YOUR GOAL: From the entries, copy each line that includes "embedded".

(Collected data)
..........
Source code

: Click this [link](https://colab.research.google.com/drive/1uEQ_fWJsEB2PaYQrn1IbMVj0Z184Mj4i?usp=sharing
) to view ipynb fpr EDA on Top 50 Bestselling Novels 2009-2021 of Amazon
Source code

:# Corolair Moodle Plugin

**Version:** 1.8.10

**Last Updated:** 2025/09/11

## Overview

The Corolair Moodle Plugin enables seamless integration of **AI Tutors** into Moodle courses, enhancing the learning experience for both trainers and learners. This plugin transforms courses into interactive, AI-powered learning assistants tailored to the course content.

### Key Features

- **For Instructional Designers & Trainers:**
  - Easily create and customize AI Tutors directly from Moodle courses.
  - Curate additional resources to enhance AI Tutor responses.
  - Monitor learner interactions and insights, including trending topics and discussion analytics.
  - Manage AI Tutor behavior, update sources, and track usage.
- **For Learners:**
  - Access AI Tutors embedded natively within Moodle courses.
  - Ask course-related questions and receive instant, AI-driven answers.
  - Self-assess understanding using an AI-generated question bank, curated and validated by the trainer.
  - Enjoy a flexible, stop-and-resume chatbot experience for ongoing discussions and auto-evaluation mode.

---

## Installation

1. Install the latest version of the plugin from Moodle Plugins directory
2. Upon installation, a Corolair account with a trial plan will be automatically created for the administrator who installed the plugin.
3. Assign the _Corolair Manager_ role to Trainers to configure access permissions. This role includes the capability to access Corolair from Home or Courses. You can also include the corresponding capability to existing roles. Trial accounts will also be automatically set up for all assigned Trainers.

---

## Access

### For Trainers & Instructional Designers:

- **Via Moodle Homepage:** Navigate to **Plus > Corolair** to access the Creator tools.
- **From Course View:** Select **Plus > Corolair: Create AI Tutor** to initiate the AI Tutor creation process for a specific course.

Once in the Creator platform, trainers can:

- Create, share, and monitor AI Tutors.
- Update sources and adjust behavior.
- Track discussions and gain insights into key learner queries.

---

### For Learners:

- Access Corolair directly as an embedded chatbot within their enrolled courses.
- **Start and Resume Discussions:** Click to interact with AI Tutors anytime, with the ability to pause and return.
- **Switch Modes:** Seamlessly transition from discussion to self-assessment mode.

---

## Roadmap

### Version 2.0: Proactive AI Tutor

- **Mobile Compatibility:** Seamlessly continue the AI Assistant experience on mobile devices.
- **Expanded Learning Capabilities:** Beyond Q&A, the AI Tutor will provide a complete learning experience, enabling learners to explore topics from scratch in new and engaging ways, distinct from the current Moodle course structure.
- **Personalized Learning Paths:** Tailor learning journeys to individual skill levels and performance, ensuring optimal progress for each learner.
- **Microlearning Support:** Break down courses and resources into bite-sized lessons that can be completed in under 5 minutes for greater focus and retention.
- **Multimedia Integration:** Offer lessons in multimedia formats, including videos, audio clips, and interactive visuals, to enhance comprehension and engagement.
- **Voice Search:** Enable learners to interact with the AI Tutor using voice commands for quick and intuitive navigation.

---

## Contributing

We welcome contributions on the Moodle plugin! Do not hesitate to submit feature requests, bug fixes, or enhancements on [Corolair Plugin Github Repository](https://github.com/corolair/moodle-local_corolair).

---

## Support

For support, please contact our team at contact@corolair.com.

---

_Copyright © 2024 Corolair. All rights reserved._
..........
ANSWER SECTION:
  - Access AI Tutors embedded natively within Moodle courses.
- Access Corolair directly as an embedded chatbot within their enrolled courses.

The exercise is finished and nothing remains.